Collected data
──────────────────────────────

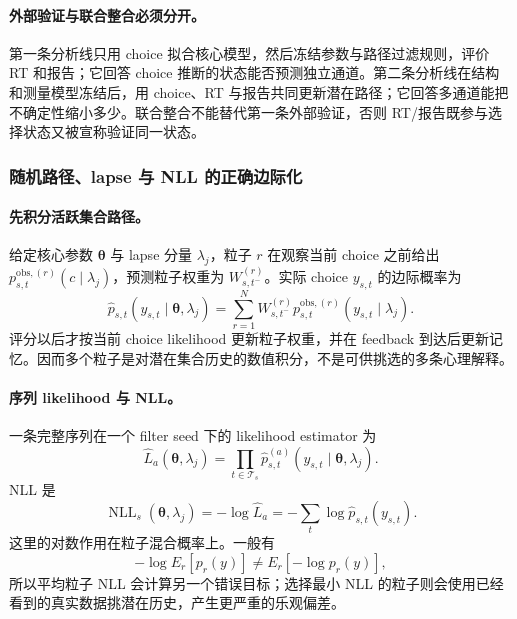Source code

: \paragraph{外部验证与联合整合必须分开。}
第一条分析线只用 choice 拟合核心模型，然后冻结参数与路径过滤规则，评价 RT 和报告；它回答 choice 推断的状态能否预测独立通道。第二条分析线在结构和测量模型冻结后，用 choice、RT 与报告共同更新潜在路径；它回答多通道能把不确定性缩小多少。联合整合不能替代第一条外部验证，否则 RT/报告既参与选择状态又被宣称验证同一状态。


\subsubsection{随机路径、lapse 与 NLL 的正确边际化}

\paragraph{先积分活跃集合路径。}
给定核心参数 $\boldsymbol\theta$ 与 lapse 分量 $\lambda_j$，粒子 $r$ 在观察当前 choice 之前给出 $p^{\mathrm{obs},(r)}_{s,t}(c\mid\lambda_j)$，预测粒子权重为 $W^{(r)}_{s,t^-}$。实际 choice $y_{s,t}$ 的边际概率为
\begin{equation}
    \widehat p_{s,t}(y_{s,t}\mid\boldsymbol\theta,\lambda_j)
    =\sum_{r=1}^{N}W^{(r)}_{s,t^-}
      p^{\mathrm{obs},(r)}_{s,t}(y_{s,t}\mid\lambda_j).
    \label{eq:model0805-particle-marginal}
\end{equation}
评分以后才按当前 choice likelihood 更新粒子权重，并在 feedback 到达后更新记忆。因而多个粒子是对潜在集合历史的数值积分，不是可供挑选的多条心理解释。

\paragraph{序列 likelihood 与 NLL。}
一条完整序列在一个 filter seed 下的 likelihood estimator 为
\begin{equation}
    \widehat L_a(\boldsymbol\theta,\lambda_j)
    =\prod_{t\in\mathcal T_s}
      \widehat p^{(a)}_{s,t}(y_{s,t}\mid\boldsymbol\theta,\lambda_j).
    \label{eq:model0805-sequence-likelihood}
\end{equation}
NLL 是
\begin{equation}
    \operatorname{NLL}_s(\boldsymbol\theta,\lambda_j)
    =-\log\widehat L_a
    =-\sum_t\log\widehat p_{s,t}(y_{s,t}).
    \label{eq:model0805-nll}
\end{equation}
这里的对数作用在粒子混合概率上。一般有
\begin{equation}
    -\log E_r[p_r(y)]\neq E_r[-\log p_r(y)],
\end{equation}
所以平均粒子 NLL 会计算另一个错误目标；选择最小 NLL 的粒子则会使用已经看到的真实数据挑潜在历史，产生更严重的乐观偏差。

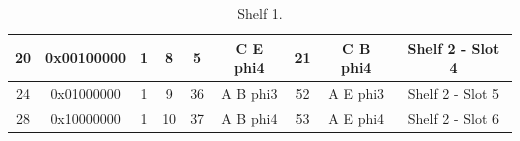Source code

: \documentclass[11pt,letterpaper]{article}
\begin{document}
\begin{table}[h]
\begin{tabular}{|c|c|c|c|c|c|c|c|c|}
20                     & 0x00100000            & 1                          & 8                         & 5                             & C E phi4                      & 21                            & C B phi4                      & Shelf 2 - Slot 4                                  \\ \hline
24                     & 0x01000000            & 1                          & 9                         & 36                            & A B phi3                      & 52                            & A E phi3                      & Shelf 2 - Slot 5                                  \\ \hline
28                     & 0x10000000            & 1                          & 10                        & 37                            & A B phi4                      & 53                            & A E phi4                      & Shelf 2 - Slot 6                                  \\ \hline
\end{tabular}
\caption{Shelf 1.}
\label{tab:shelf1}
\end{table}
\end{document}
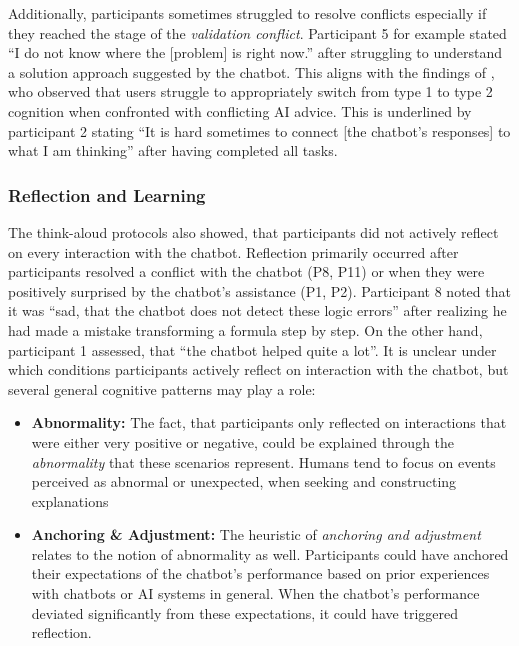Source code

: Additionally, participants sometimes struggled to resolve conflicts especially if they reached the stage of the \textit{validation conflict}. Participant 5 for example stated “I do not know where the [problem] is right now.” after struggling to understand a solution approach suggested by the chatbot. This aligns with the findings of \cite{Jussupow2021}, who observed that users struggle to appropriately switch from type 1 to type 2 cognition when confronted with conflicting AI advice. This is underlined by participant 2 stating “It is hard sometimes to connect [the chatbot's responses] to what I am thinking” after having completed all tasks.

\subsubsection{Reflection and Learning} \label{sssec:reflection_learning}

The think-aloud protocols also showed, that participants did not actively reflect on every interaction with the chatbot. Reflection primarily occurred after participants resolved a conflict with the chatbot (P8, P11) or when they were positively surprised by the chatbot's assistance (P1, P2). Participant 8 noted that it was “sad, that the chatbot does not detect these logic errors” after realizing he had made a mistake transforming a formula step by step. On the other hand, participant 1 assessed, that “the chatbot helped quite a lot”. It is unclear under which conditions participants actively reflect on interaction with the chatbot, but several general cognitive patterns may play a role:

\begin{itemize}
    \item \textbf{Abnormality:} The fact, that participants only reflected on interactions that were either very positive or negative, could be explained through the \textit{abnormality} that these scenarios represent. Humans tend to focus on events perceived as abnormal or unexpected, when seeking and constructing explanations \parencite{Miller2019}
    \item \textbf{Anchoring \& Adjustment:} The heuristic of \textit{anchoring and adjustment} \parencite{Tversky1974} relates to the notion of abnormality as well. Participants could have anchored their expectations of the chatbot's performance based on prior experiences with chatbots or AI systems in general. When the chatbot's performance deviated significantly from these expectations, it could have triggered reflection.
\end{itemize}

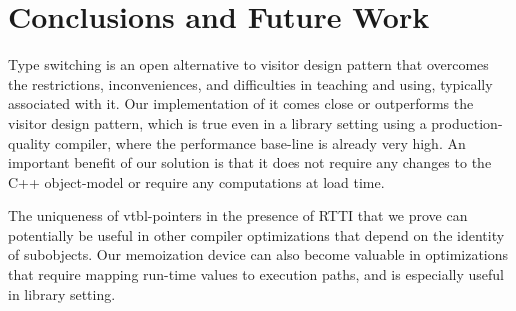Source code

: \section{Conclusions and Future Work} %
\label{sec:cc}

Type switching is an open alternative to visitor design pattern that overcomes 
the restrictions, inconveniences, and difficulties in teaching and using, 
typically associated with it. Our implementation of it comes close or 
outperforms the visitor design pattern, which is true even in a library setting 
using a production-quality compiler, where the performance base-line is 
already very high. An important benefit of our solution is that it does not 
require any changes to the C++ object-model or require any computations at load 
time.

The uniqueness of vtbl-pointers in the presence of RTTI that we prove can 
potentially be useful in other compiler optimizations that depend on the 
identity of subobjects. Our memoization device can also become valuable in 
optimizations that require mapping run-time values to execution paths, 
and is especially useful in library setting.

%
%
%
%
%
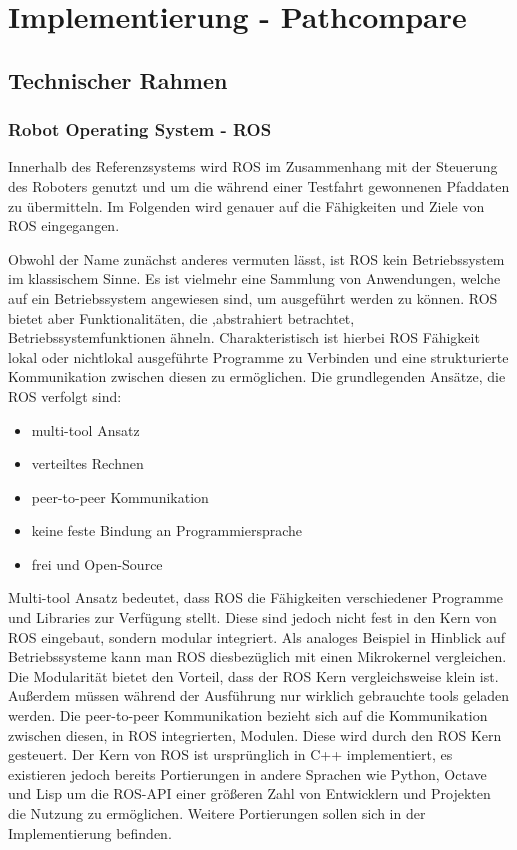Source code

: \chapter{Implementierung - Pathcompare}
\label{sec:implementierung}
\section{Technischer Rahmen}

\subsection{Robot Operating System - ROS}

Innerhalb des Referenzsystems wird \gls{ROS} im Zusammenhang mit der Steuerung
des Roboters genutzt und um die während einer Testfahrt gewonnenen Pfaddaten
zu übermitteln. Im Folgenden wird genauer auf die Fähigkeiten und
Ziele von ROS eingegangen.

Obwohl der Name zunächst anderes vermuten lässt, ist ROS kein
Betriebssystem im klassischem Sinne. Es ist vielmehr eine Sammlung von
Anwendungen, welche auf ein Betriebssystem angewiesen sind, um ausgeführt werden
zu können. ROS bietet aber Funktionalitäten, die ,abstrahiert betrachtet,
Betriebssystemfunktionen ähneln. Charakteristisch ist hierbei ROS Fähigkeit
lokal oder nichtlokal ausgeführte Programme zu Verbinden und eine
strukturierte Kommunikation zwischen diesen zu ermöglichen. Die grundlegenden
Ansätze, die ROS verfolgt sind:

\begin{itemize}
  \item multi-tool Ansatz
  \item verteiltes Rechnen 
  \item peer-to-peer Kommunikation
  \item keine feste Bindung an Programmiersprache
  \item frei und Open-Source
\end{itemize}

Multi-tool Ansatz bedeutet, dass ROS die Fähigkeiten verschiedener Programme
und Libraries zur Verfügung stellt. Diese sind jedoch nicht fest in den Kern
von ROS eingebaut, sondern modular integriert. Als analoges Beispiel in
Hinblick auf Betriebssysteme kann man ROS diesbezüglich mit einen Mikrokernel
vergleichen. Die Modularität bietet den Vorteil, dass der ROS Kern
vergleichsweise klein ist. Außerdem müssen während der Ausführung nur wirklich
gebrauchte tools geladen werden. Die peer-to-peer Kommunikation bezieht
sich auf die Kommunikation zwischen diesen, in ROS integrierten, Modulen. Diese
wird durch den ROS Kern gesteuert. Der Kern von ROS ist ursprünglich in C++
implementiert, es existieren jedoch bereits Portierungen in andere Sprachen wie
Python, Octave und Lisp um die ROS-\gls{API} einer größeren Zahl von
Entwicklern und Projekten die Nutzung zu ermöglichen. Weitere Portierungen
sollen sich in der Implementierung befinden.

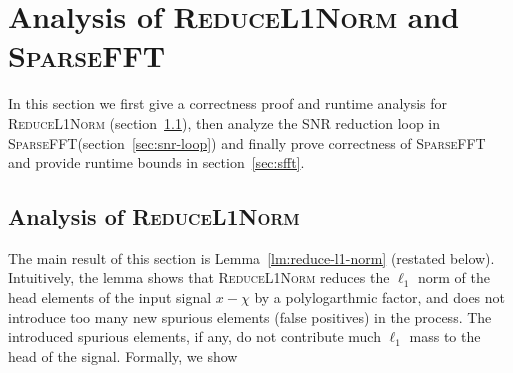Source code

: \section{Analysis of \textsc{ReduceL1Norm} and \textsc{SparseFFT}}\label{sec:reduce-l1}
In this section we first give a correctness proof and runtime analysis for \textsc{ReduceL1Norm} (section~\ref{sec:rl1n}), then analyze the SNR reduction loop in \textsc{SparseFFT}(section~\ref{sec:snr-loop}) and finally prove correctness of \textsc{SparseFFT} and provide runtime bounds in section~\ref{sec:sfft}. 


\subsection{Analysis of \textsc{ReduceL1Norm}}\label{sec:rl1n}


The main result of this section is Lemma~\ref{lm:reduce-l1-norm} (restated below). Intuitively, the lemma shows that \textsc{ReduceL1Norm} reduces the $\ell_1$ norm of the head elements of the input signal $x-\chi$ by a polylogarthmic factor, and does not introduce too many new spurious elements (false positives) in the process. The  introduced spurious elements, if any, do not contribute much $\ell_1$ mass to the head of the signal. Formally, we show

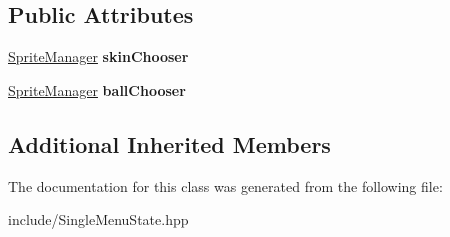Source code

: \subsection*{Public Attributes}
\begin{DoxyCompactItemize}
\item 
\mbox{\label{class_single_menu_state_a9af6604efafd09a53f4305060741ea93}} 
\mbox{\hyperlink{class_sprite_manager}{Sprite\+Manager}} {\bfseries skin\+Chooser}
\item 
\mbox{\label{class_single_menu_state_acd999dc3a327d8cb340b9f46abc08397}} 
\mbox{\hyperlink{class_sprite_manager}{Sprite\+Manager}} {\bfseries ball\+Chooser}
\end{DoxyCompactItemize}
\subsection*{Additional Inherited Members}


The documentation for this class was generated from the following file\+:\begin{DoxyCompactItemize}
\item 
include/Single\+Menu\+State.\+hpp\end{DoxyCompactItemize}
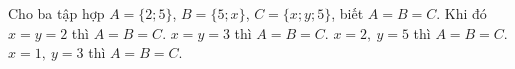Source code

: \begin{ex}
Cho ba tập hợp $A=\{2;5\}$, $B=\{5;x\}$, $C=\{x;y;5\}$, biết $A=B=C$. Khi đó
\choiceTF
{\True $x=y=2$ thì $A=B=C$.}
{$x=y=3$ thì $A=B=C$.}
{\True $x=2,\ y=5$ thì $A=B=C$.}
{$x=1,\ y=3$ thì $A=B=C$.}
\end{ex}
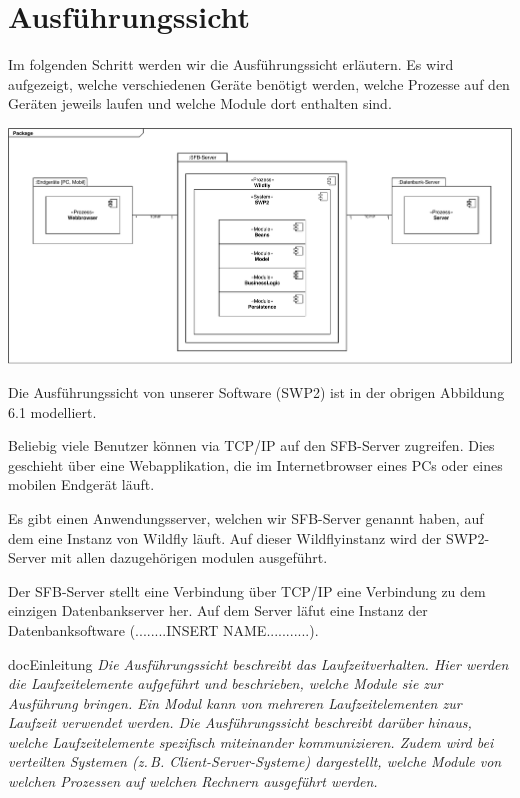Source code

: \documentclass[enabledeprecatedfontcommands,fontsize=12pt,paper=a4,twoside]{scrartcl}
\begin{document}
\section{Ausführungssicht}

\label{sec:ausfuehrung}


{ Im folgenden Schritt werden wir die Ausführungssicht erläutern. Es wird aufgezeigt, welche verschiedenen Geräte benötigt werden, welche Prozesse auf den Geräten jeweils laufen und welche Module dort enthalten sind.
}


\includegraphics[scale=0.5]{UML/06Ausfuehrungssicht.pdf}


{ Die Ausführungssicht von unserer Software (SWP2) ist in der obrigen Abbildung 6.1 modelliert.

Beliebig viele Benutzer können via TCP/IP auf den SFB-Server zugreifen. Dies geschieht über eine Webapplikation, die im Internetbrowser eines PCs oder eines mobilen Endgerät läuft.

Es gibt einen Anwendungsserver, welchen wir SFB-Server genannt haben, auf dem eine Instanz von Wildfly läuft. Auf dieser Wildflyinstanz wird der SWP2-Server mit allen dazugehörigen modulen ausgeführt.

Der SFB-Server stellt eine Verbindung über TCP/IP eine Verbindung zu dem einzigen Datenbankserver her. Auf dem Server läfut eine Instanz der Datenbanksoftware (........INSERT NAME...........).

}

docEinleitung
{\it
Die Ausführungssicht beschreibt das Laufzeitverhalten. Hier
werden die Laufzeitelemente aufgeführt und beschrieben, welche Module
sie zur Ausführung bringen. Ein Modul kann von mehreren
Laufzeitelementen zur Laufzeit verwendet werden. Die Ausführungssicht
beschreibt darüber hinaus, welche Laufzeitelemente spezifisch
miteinander kommunizieren. Zudem wird bei verteilten Systemen
(z.\,B. Client-Server-Systeme) dargestellt, welche Module von welchen
Prozessen auf welchen Rechnern ausgeführt werden.}
\end{document}
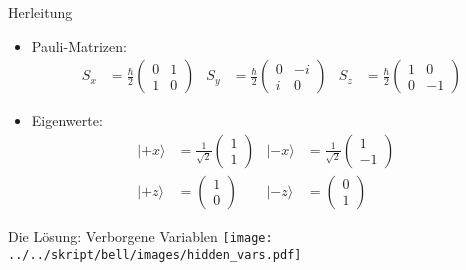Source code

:\documentclass{beamer}
\begin{document}
\begin{frame}{Herleitung}
    \begin{itemize}
        \item Pauli-Matrizen:
            \begin{align*}
                S_x &= \frac{\hbar}{2} \begin{pmatrix}
                0 & 1 \\ 1 & 0
                \end{pmatrix}
                &
                S_y &= \frac{\hbar}{2} \begin{pmatrix}
                0 & -i \\ i & 0
                \end{pmatrix}
                &
                S_z &= \frac{\hbar}{2} \begin{pmatrix}
                1 & 0 \\ 0 & -1
                \end{pmatrix}\label{equ:bell:paulimatrizen}
            \end{align*}
        \item Eigenwerte:
            \begin{align*}
                |{+}x\rangle &= \frac{1}{\sqrt{2}}\begin{pmatrix} 1\\1 \end{pmatrix} &
                |{-}x\rangle &= \frac{1}{\sqrt{2}}\begin{pmatrix} 1\\-1 \end{pmatrix} \\
                |{+}z\rangle &= \begin{pmatrix} 1\\0 \end{pmatrix} &
                |{-}z\rangle &= \begin{pmatrix} 0\\1 \end{pmatrix} &
            \end{align*}
    \end{itemize}
\end{frame}
\begin{frame}{Die L\"osung: Verborgene Variablen}
    \centering
    \texttt{[image: ../../skript/bell/images/hidden\_vars.pdf]}
\end{frame}
\end{document}
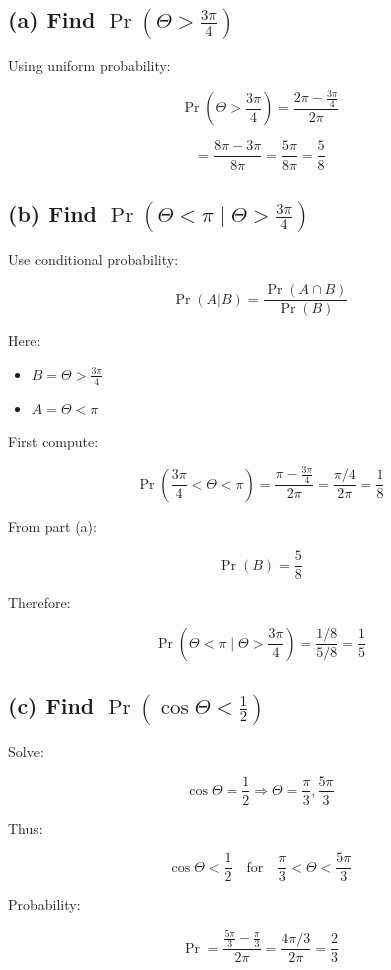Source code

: \documentclass[12pt]{article}
\begin{document}
\subsection*{(a) Find \( \Pr(\Theta > \frac{3\pi}{4}) \)}

Using uniform probability:

\[
\Pr(\Theta > \frac{3\pi}{4})
= \frac{2\pi - \frac{3\pi}{4}}{2\pi}
\]

\[
= \frac{8\pi - 3\pi}{8\pi}
= \frac{5\pi}{8\pi}
= \frac{5}{8}
\]

\subsection*{(b) Find \( \Pr(\Theta < \pi \mid \Theta > \frac{3\pi}{4}) \)}

Use conditional probability:

\[
\Pr(A|B) = \frac{\Pr(A \cap B)}{\Pr(B)}
\]

Here:

\begin{itemize}
\item \( B = \Theta > \frac{3\pi}{4} \)
\item \( A = \Theta < \pi \)
\end{itemize}

First compute:

\[
\Pr\left(\frac{3\pi}{4} < \Theta < \pi\right)
= \frac{\pi - \frac{3\pi}{4}}{2\pi}
= \frac{\pi/4}{2\pi}
= \frac{1}{8}
\]

From part (a):

\[
\Pr(B) = \frac{5}{8}
\]

Therefore:

\[
\Pr(\Theta < \pi \mid \Theta > \frac{3\pi}{4})
= \frac{1/8}{5/8}
= \frac{1}{5}
\]

\subsection*{(c) Find \( \Pr(\cos\Theta < \frac{1}{2}) \)}

Solve:

\[
\cos\Theta = \frac{1}{2}
\Rightarrow \Theta = \frac{\pi}{3}, \frac{5\pi}{3}
\]

Thus:

\[
\cos\Theta < \frac{1}{2}
\quad \text{for} \quad \frac{\pi}{3} < \Theta < \frac{5\pi}{3}
\]

Probability:

\[
\Pr = \frac{\frac{5\pi}{3} - \frac{\pi}{3}}{2\pi}
= \frac{4\pi/3}{2\pi}
= \frac{2}{3}
\]
\end{document}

──────────────────────────────

TASK DETAILS: Gather all lines with the string "ermöglichen" from the data.

ANSWER:
strukturierte Kommunikation zwischen diesen zu ermöglichen. Die grundlegenden
Entwicklern und Projekten die Nutzung zu ermöglichen. Weitere Portierungen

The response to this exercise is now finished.